Per the documentation, use of pcubature is advisable only for smooth integrands in dimesions up to three at most. In fact, the pcubature routines perform significantly worse than the vectorized hcubature in inappropriate cases. So when in doubt, you are better off using hcubature.

The main point of this note is to examine the difference vectorization makes. My recommendations are below in the summary section.

A Timing Harness

Our harness will provide timing results for hcubature, pcubature (where appropriate) and R2Cuba calls. We begin by creating a harness for these calls.

library(microbenchmark)
library(cubature)
library(R2Cuba)

harness <- function(which = NULL,
                    f, fv, lowerLimit, upperLimit, tol = 1e-3, times = 20, ...) {

    fns <- c(hc = "Non-vectorized Hcubature",
             hc.v = "Vectorized Hcubature",
             pc = "Non-vectorized Pcubature",
             pc.v = "Vectorized Pcubature",
             cc = "R2Cuba::cuhre")

    hc <- function() cubature::hcubature(f = f,
                                         lowerLimit = lowerLimit,
                                         upperLimit = upperLimit,
                                         tol = tol,
                                         ...)

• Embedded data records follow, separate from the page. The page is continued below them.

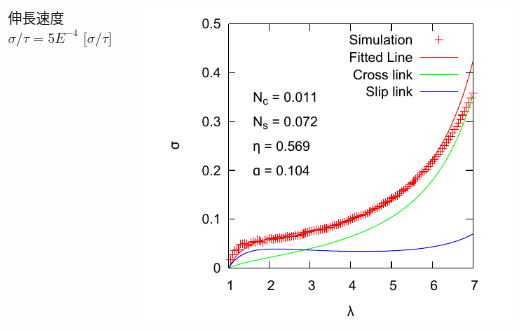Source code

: \documentclass[11pt, dvipdfmx]{beamer}
\begin{document}
\begin{frame}
\begin{columns}[totalwidth=1\textwidth]
\begin{center}
伸長速度 $\sigma/\tau = 5E^{-4}$ [$\sigma/\tau$]
\end{center}
\vspace{-3mm}
\includegraphics[width=\columnwidth]{./fig/E_V_5e-4.pdf}
\end{columns}
\end{frame}
%
%
%
\end{document}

    hc.v <- function() cubature::hcubature(f = fv,
                                           lowerLimit = lowerLimit,
                                           upperLimit = upperLimit,
                                           tol = tol,
                                           vectorInterface = TRUE,
                                           ...)

    pc <- function() cubature::pcubature(f = f,
                                         lowerLimit = lowerLimit,
                                         upperLimit = upperLimit,
                                         tol = tol,
                                         ...)

    pc.v <- function() cubature::pcubature(f = fv,
                                           lowerLimit = lowerLimit,
                                           upperLimit = upperLimit,
                                           tol = tol,
                                           vectorInterface = TRUE,
                                           ...)
    ndim = length(lowerLimit)

    cc <- function() R2Cuba::cuhre(ndim = ndim, ncomp = 1, integrand = f,
                                   lower = lowerLimit, upper = upperLimit,
                                   flags = list(verbose = 0, final = 1),
                                   rel.tol = tol,
                                   max.eval = 10^6,
                                   ...)
    if (is.null(which)) {
        fnIndices <- seq_along(fns)
    } else {
        fnIndices <- match(which, names(fns))
    }
    fnList <- lapply(names(fns)[fnIndices], function(x) call(x))
    argList <- c(fnList, unit = "ms", times = times)
    result <- do.call(microbenchmark, args = argList)
    d <- summary(result)
    d$expr <- fns[fnIndices]
    d
}

We reel off the timing runs.

Example 1.

func <- function(x) sin(x[1]) * cos(x[2]) * exp(x[3])
func.v <- function(x) {
    matrix(apply(x, 2, function(z) sin(z[1]) * cos(z[2]) * exp(z[3])), ncol = ncol(x))
}

d <- harness(f = func, fv = func.v,
             lowerLimit = rep(0, 3),
             upperLimit = rep(1, 3),
             tol = 1e-5,
             times = 100)
knitr::kable(d, digits = 3, row.names = FALSE)
expr min lq mean median uq max neval
Non-vectorized Hcubature 4.183 4.351 4.666 4.444 4.673 7.653 100
Vectorized Hcubature 0.753 0.800 0.890 0.832 0.867 2.393 100
Non-vectorized Pcubature 13.304 13.928 14.821 14.541 14.898 45.800 100
Vectorized Pcubature 2.190 2.320 2.524 2.380 2.472 4.009 100
R2Cuba::cuhre 0.605 0.688 0.784 0.718 0.765 2.334 100

Multivariate Normal

Using cubature, we evaluate \[ \int_R\phi(x)dx \] where \(\phi(x)\) is the three-dimensional multivariate normal density with mean 0, and variance \[ \Sigma = \left(\begin{array}{rrr} 1 &\frac{3}{5} &\frac{1}{3}\\ \frac{3}{5} &1 &\frac{11}{15}\\ \frac{1}{3} &\frac{11}{15} & 1 \end{array} \right) \] and \(R\) is \([-\frac{1}{2}, 1] \times [-\frac{1}{2}, 4] \times [-\frac{1}{2}, 2].\)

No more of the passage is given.